Unwarranted Intrusion: When it comes to wiretaps, the federal government’s official policy is: ‘Trust us!’
On June 11, Sen. Ron Wyden (D-Ore.) temporarily blocked the renewal of legislation that allows the U.S. government to listen in, without a warrant, on Americans’ conversations, so long as they’re chatting with overseas chums who are the official targets of the eavesdropping. In doing so, Wyden not only stood against a bipartisan cabal of snoopy legislative colleagues, but also against the White House, which wants the extension passed and is vigorously battling against constitutional challenges to such electronic eavesdropping.
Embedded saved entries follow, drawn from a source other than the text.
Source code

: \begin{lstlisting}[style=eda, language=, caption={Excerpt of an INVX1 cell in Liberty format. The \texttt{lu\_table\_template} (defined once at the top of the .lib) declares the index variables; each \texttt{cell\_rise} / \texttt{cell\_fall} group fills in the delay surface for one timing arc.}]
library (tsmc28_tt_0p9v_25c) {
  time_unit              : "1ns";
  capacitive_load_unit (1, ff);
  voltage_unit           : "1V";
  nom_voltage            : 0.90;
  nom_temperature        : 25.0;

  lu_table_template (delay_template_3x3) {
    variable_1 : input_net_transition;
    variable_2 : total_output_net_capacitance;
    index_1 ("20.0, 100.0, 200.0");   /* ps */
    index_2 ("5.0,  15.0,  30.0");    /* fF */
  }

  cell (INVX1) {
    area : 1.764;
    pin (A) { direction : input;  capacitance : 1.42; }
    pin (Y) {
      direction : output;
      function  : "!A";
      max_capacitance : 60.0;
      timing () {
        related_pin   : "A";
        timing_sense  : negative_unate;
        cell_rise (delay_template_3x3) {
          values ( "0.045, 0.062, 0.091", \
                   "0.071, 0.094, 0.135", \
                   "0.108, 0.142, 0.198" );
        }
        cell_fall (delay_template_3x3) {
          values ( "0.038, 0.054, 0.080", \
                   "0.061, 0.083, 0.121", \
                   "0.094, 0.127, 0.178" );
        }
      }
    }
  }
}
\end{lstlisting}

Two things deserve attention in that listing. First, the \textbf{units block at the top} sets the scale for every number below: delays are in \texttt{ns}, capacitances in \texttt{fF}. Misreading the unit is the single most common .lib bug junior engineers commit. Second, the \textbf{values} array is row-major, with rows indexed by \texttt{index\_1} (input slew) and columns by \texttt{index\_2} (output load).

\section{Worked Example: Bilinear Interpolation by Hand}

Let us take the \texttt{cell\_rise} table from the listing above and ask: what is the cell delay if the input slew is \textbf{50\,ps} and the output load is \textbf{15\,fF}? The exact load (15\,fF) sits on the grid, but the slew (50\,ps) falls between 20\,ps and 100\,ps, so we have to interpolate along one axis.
That may come as a bit of a surprise to anybody who remembers then-presidential candidate Barack Obama promising to end the use of warrantless wiretaps that were so popular under the George W. Bush administration.
Strictly speaking, Obama didn’t break his promise after he won the presidency; no, he managed that after sewing up the Democratic nomination, when he voted for the Foreign Intelligence Surveillance Act Amendments of 2008, now up for renewal. That legislation gave cover to a policy that was already in effect, but was illegal. So, when Sen. Obama voted for the FISA amendment in 2008, he joined his colleagues in supporting a bill that immunized telecommunications companies against the flurry of lawsuits they faced for collaborating with government snoops in their then-illicit activities. The law also “permits the NSA to intercept phone calls and e-mails between the U.S. and a foreign location, without making any showing to a court and without judicial oversight, whether or not the communication has anything to do with al Qaeda—indeed, even if there is no evidence that the communication has anything to do with terrorism, or any threat to national security,” as Marty Lederman, of the Department of Justice’s Office of Legal Counsel put it so well, before he took his current job in the Obama administration.